(Collected data)
——
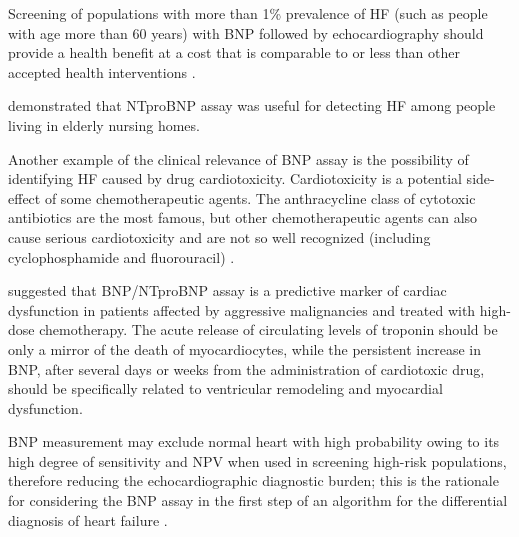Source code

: \documentclass[14pt,a4paper,onecolumn]{extarticle}
\begin{document}
Screening of populations with more than 1\% prevalence of HF (such as people with age more than 60 years) with BNP followed by echocardiography should provide a health benefit at a cost that is comparable to or less than other accepted health interventions \citep{bib3145}.

\citep{bib3147} demonstrated that NTproBNP assay was useful for detecting HF among people living in elderly nursing homes.

Another example of the clinical relevance of BNP assay is the possibility of identifying HF caused by drug cardiotoxicity. Cardiotoxicity is a potential side-effect of some chemotherapeutic agents. The anthracycline class of cytotoxic antibiotics are the most famous, but other chemotherapeutic agents can also cause serious cardiotoxicity and are not so well recognized (including cyclophosphamide and fluorouracil) \citep{bib3154}.


\citep{bib3162} suggested that BNP/NTproBNP assay is a predictive marker of cardiac dysfunction in patients affected by aggressive malignancies and treated with high-dose chemotherapy. The acute release of circulating levels of troponin should be only a mirror of the death of myocardiocytes, while the persistent increase in BNP, after several days or weeks from the administration of cardiotoxic drug, should be specifically related to ventricular remodeling and myocardial dysfunction.

BNP measurement may exclude normal heart with high probability owing to its high degree of sensitivity and NPV when used in screening high-risk populations, therefore reducing the echocardiographic diagnostic burden; this is the rationale for considering the BNP assay in the first step of an algorithm for the differential diagnosis of heart failure \citep{bib365}.
\end{document}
——
Required action:
Without including any picture, print every record exactly as written above.

Output:
Source code

: \documentclass[14pt,a4paper,onecolumn]{extarticle}
\begin{document}
Screening of populations with more than 1\% prevalence of HF (such as people with age more than 60 years) with BNP followed by echocardiography should provide a health benefit at a cost that is comparable to or less than other accepted health interventions \citep{bib3145}.

\citep{bib3147} demonstrated that NTproBNP assay was useful for detecting HF among people living in elderly nursing homes.

Another example of the clinical relevance of BNP assay is the possibility of identifying HF caused by drug cardiotoxicity. Cardiotoxicity is a potential side-effect of some chemotherapeutic agents. The anthracycline class of cytotoxic antibiotics are the most famous, but other chemotherapeutic agents can also cause serious cardiotoxicity and are not so well recognized (including cyclophosphamide and fluorouracil) \citep{bib3154}.


\citep{bib3162} suggested that BNP/NTproBNP assay is a predictive marker of cardiac dysfunction in patients affected by aggressive malignancies and treated with high-dose chemotherapy. The acute release of circulating levels of troponin should be only a mirror of the death of myocardiocytes, while the persistent increase in BNP, after several days or weeks from the administration of cardiotoxic drug, should be specifically related to ventricular remodeling and myocardial dysfunction.

BNP measurement may exclude normal heart with high probability owing to its high degree of sensitivity and NPV when used in screening high-risk populations, therefore reducing the echocardiographic diagnostic burden; this is the rationale for considering the BNP assay in the first step of an algorithm for the differential diagnosis of heart failure \citep{bib365}.
\end{document}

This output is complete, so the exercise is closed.